Meeting for the first time in front of the bright, relentless flash of cameras at the World Economic Forum in Davos, Switzerland, Greta was heard telling Prince Charles: "I guess you're very used to this."
To which he replied, "This has taken many years to get used to."
"I'm still not used to it," Greta told him.
Prince Charles had high praise for the teen climate activist, while also admitting he didn't want his grandchildren Princes George and Louis, Princess Charlotte and little Archie, to grow up thinking he hadn't done enough to try and save the planet.
"Well [Greta's] remarkable," Charles told the CNN.
"She represents one of the main reasons why I've been trying to make this effort all of these years, because, as I said, I didn't want my grandchildren to accuse me of not doing something about this in time.
Adding, "And of course there they are, all her generation, almost my grandchildren if you know what I mean, all desperate because not nearly enough has happened – we've left it so late."
Prince Charles drove approximately 128km from St Gallen to Davos in a fully electric Jaguar I-Pace to attend the summit, where he introduced a Sustainable Markets Initiative.
The 71-year-old who has been actively involved in environmental issues for more than 50 years said in an address that 2020 must be the year "that we put ourselves on the right track".
"Just think for a moment, what good is all the extra wealth in the world gained from business as usual if you can do nothing with it except watch it burn in catastrophic conditions," he asked.
"This is why I need your help, your ingenuity and your practical skills to ensure that the private sector leads the world out of the approaching catastrophe into which we have engineered ourselves."
Adding, "We simply cannot waste any more time.
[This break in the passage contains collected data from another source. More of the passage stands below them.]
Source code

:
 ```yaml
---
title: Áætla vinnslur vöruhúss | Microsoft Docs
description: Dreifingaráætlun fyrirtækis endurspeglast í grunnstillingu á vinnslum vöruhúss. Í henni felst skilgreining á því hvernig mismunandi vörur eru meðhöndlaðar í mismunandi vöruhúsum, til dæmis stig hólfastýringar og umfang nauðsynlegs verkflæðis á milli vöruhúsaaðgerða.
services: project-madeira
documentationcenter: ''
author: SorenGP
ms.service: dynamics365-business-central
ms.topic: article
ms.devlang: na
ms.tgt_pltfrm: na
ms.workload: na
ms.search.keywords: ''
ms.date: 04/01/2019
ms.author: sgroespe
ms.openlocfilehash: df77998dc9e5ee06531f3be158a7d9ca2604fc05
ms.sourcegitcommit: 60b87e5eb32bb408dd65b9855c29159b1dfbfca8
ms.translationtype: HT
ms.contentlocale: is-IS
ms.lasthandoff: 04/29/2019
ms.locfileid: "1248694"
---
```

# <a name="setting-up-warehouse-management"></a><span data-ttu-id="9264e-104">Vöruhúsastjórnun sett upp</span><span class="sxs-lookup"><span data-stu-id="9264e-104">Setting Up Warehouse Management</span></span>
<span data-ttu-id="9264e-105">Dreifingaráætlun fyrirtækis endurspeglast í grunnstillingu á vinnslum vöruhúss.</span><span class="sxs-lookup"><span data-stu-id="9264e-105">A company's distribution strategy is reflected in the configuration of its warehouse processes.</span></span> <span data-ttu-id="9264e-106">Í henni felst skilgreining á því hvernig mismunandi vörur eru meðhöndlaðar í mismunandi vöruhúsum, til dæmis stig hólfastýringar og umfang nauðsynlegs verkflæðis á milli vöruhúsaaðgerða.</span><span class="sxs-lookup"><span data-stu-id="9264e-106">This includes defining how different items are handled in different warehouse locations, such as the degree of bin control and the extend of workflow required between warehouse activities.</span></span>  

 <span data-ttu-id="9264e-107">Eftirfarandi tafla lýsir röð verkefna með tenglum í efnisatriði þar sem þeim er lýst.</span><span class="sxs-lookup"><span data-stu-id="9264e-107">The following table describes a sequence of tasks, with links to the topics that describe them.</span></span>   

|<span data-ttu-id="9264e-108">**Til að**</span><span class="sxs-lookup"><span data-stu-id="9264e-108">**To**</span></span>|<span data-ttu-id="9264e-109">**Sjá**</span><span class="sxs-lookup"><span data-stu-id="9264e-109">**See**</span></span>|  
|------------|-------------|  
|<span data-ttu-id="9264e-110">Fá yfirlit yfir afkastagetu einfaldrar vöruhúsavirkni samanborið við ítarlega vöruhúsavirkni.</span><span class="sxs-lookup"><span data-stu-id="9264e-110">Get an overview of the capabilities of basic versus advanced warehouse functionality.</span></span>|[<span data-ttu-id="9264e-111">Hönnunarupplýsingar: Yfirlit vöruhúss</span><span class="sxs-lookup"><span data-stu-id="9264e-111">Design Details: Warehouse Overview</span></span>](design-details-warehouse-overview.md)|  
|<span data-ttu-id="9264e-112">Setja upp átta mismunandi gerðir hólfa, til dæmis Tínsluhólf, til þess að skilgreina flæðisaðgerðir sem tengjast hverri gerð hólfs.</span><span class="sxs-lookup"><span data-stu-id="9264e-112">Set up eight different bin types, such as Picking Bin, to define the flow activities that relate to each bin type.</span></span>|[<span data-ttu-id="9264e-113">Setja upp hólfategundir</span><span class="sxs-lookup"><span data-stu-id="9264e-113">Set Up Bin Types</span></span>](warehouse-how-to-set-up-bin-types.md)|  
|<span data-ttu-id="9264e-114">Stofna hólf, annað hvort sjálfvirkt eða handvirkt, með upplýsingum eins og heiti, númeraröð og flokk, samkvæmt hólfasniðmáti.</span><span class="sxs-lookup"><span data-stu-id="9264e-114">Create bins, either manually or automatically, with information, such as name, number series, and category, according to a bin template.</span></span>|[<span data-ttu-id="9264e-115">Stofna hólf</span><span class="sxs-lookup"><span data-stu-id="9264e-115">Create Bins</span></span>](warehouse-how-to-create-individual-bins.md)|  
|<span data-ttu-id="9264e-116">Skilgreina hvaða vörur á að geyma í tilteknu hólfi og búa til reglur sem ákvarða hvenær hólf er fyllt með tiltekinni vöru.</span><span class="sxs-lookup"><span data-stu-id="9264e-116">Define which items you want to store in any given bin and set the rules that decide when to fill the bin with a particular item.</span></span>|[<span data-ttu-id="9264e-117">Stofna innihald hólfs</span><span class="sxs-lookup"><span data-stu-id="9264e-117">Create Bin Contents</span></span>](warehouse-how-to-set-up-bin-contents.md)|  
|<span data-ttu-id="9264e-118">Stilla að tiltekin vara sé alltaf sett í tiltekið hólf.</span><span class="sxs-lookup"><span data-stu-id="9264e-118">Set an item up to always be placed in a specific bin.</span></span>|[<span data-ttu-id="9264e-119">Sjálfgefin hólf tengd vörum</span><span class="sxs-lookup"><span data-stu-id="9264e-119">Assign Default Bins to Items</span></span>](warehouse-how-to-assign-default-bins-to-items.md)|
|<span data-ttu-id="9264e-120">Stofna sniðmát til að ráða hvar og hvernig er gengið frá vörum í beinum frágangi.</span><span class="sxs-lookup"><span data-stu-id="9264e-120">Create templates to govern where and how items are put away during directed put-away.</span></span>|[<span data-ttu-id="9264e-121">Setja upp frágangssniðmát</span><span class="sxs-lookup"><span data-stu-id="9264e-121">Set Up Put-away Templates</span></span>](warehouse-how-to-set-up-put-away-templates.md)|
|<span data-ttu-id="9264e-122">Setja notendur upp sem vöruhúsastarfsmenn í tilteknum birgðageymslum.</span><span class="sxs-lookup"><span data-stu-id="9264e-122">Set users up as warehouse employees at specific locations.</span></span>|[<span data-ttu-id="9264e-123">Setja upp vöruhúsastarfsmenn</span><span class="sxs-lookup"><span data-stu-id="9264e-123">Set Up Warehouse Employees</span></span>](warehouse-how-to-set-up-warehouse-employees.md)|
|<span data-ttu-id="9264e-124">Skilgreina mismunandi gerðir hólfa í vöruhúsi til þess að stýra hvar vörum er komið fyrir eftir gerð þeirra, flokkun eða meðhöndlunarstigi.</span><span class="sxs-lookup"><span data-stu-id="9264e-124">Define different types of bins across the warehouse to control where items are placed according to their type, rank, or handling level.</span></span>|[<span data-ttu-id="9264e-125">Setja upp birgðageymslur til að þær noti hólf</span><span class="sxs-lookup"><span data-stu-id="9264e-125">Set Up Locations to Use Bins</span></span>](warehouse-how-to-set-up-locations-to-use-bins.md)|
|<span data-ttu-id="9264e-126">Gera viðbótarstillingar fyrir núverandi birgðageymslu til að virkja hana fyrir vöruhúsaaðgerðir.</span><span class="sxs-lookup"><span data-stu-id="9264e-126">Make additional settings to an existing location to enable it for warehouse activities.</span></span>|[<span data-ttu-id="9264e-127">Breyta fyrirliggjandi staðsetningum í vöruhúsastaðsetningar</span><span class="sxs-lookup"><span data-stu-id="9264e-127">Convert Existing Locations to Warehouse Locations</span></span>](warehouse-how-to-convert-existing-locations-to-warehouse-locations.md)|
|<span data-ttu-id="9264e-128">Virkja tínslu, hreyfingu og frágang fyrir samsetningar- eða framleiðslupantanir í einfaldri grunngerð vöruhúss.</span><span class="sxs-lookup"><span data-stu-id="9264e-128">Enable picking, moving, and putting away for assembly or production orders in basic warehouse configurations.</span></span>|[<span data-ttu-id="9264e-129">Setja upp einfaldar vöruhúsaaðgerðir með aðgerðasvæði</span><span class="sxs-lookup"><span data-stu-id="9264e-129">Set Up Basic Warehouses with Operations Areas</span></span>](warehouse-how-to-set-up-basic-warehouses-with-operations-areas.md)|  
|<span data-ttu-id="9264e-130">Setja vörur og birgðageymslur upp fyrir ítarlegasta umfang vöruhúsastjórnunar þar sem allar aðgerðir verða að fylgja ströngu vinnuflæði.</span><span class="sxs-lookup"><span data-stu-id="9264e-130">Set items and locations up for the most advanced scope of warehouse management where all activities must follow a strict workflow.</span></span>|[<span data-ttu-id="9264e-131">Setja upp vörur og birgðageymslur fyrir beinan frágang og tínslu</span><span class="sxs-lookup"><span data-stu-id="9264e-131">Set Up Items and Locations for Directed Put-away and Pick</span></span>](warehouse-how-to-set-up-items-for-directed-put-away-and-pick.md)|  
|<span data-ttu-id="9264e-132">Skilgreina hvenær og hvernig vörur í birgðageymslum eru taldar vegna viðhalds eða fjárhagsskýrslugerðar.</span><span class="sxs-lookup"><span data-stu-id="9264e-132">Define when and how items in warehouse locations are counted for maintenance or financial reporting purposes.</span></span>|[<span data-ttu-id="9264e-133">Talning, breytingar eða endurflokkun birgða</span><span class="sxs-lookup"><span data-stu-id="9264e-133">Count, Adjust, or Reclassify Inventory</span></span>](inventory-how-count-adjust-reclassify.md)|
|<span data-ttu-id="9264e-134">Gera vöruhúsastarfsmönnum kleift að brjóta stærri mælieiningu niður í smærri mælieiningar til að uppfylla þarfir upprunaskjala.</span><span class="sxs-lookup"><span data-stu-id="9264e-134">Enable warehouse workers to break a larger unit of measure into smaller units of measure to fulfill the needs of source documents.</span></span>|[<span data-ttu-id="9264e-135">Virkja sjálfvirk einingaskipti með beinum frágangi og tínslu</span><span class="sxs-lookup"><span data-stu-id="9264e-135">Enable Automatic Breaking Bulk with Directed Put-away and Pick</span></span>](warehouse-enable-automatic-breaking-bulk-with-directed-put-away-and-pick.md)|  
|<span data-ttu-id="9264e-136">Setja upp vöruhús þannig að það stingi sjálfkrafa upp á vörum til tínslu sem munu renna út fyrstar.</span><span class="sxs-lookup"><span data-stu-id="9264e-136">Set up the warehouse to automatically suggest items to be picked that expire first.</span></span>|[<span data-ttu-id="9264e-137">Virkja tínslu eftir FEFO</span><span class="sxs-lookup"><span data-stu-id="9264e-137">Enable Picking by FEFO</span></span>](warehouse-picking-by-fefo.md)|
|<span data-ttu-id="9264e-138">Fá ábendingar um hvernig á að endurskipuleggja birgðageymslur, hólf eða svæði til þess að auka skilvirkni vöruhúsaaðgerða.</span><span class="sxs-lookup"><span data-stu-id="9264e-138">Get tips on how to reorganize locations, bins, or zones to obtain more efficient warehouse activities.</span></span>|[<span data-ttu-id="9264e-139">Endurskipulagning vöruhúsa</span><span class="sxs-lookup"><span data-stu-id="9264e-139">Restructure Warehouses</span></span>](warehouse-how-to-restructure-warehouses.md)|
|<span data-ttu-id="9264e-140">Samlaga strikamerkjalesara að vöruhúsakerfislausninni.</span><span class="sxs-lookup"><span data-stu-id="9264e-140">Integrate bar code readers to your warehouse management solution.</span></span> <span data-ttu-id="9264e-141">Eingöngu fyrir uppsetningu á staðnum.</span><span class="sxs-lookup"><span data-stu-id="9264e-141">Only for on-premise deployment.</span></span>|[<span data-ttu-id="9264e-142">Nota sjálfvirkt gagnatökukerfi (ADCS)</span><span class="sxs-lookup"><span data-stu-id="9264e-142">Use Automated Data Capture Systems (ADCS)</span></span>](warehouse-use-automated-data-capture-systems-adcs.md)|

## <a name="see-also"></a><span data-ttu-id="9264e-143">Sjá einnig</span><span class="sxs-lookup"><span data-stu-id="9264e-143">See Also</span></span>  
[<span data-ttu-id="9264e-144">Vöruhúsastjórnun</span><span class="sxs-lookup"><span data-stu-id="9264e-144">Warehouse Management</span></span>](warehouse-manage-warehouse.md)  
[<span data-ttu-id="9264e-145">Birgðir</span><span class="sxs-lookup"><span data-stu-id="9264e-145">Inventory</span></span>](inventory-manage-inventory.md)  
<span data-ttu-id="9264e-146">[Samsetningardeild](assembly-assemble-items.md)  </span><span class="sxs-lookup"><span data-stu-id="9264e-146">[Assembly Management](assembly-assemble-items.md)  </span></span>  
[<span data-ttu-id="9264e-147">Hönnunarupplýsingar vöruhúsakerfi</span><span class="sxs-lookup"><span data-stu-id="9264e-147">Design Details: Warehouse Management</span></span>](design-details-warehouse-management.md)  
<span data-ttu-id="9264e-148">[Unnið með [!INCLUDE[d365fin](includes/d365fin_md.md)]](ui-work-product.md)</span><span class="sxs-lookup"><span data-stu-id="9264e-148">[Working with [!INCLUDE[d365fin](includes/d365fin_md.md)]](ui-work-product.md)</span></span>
The only limit is our own willingness to act. The time to act is now."
Prince Charles' involvement in environmental issues and concern for the planet is also something he passed down to his sons Prince William and Prince Harry.
In the documentary Prince, Son and Heir: Charles at 70, William and Harry said that even from a young age their father instilled environmental values in them. In fact, the two princes admitted that he even took them litter picking on holidays.
"He took us litter-picking when we were younger, on holiday," Prince William confessed.
"We were in Norfolk on school holidays… And again, both of us thought, 'Well this is perfectly normal, everyone must do it'. We were there with our spikes, stabbing the rubbish into plastic bags."
Prince Harry added that he used to get the "mickey" taken out of him at school for picking up rubbish.
They also shared they have adopted the habit of always turning off light switches when they leave the room, which Harry even admitted at first confused his wife Duchess Meghan when they moved in together.
The brothers explained that while turning off the lights was a very small action, small actions that can be taken when it comes to helping to decrease the impact on the environment can have a big payoff in the long run.
"All of a sudden it becomes a habit and those small habit changes [father] is making, every single person can do," Prince Harry said.
"And I think it's one of the key lessons that [Prince Charles] taught us."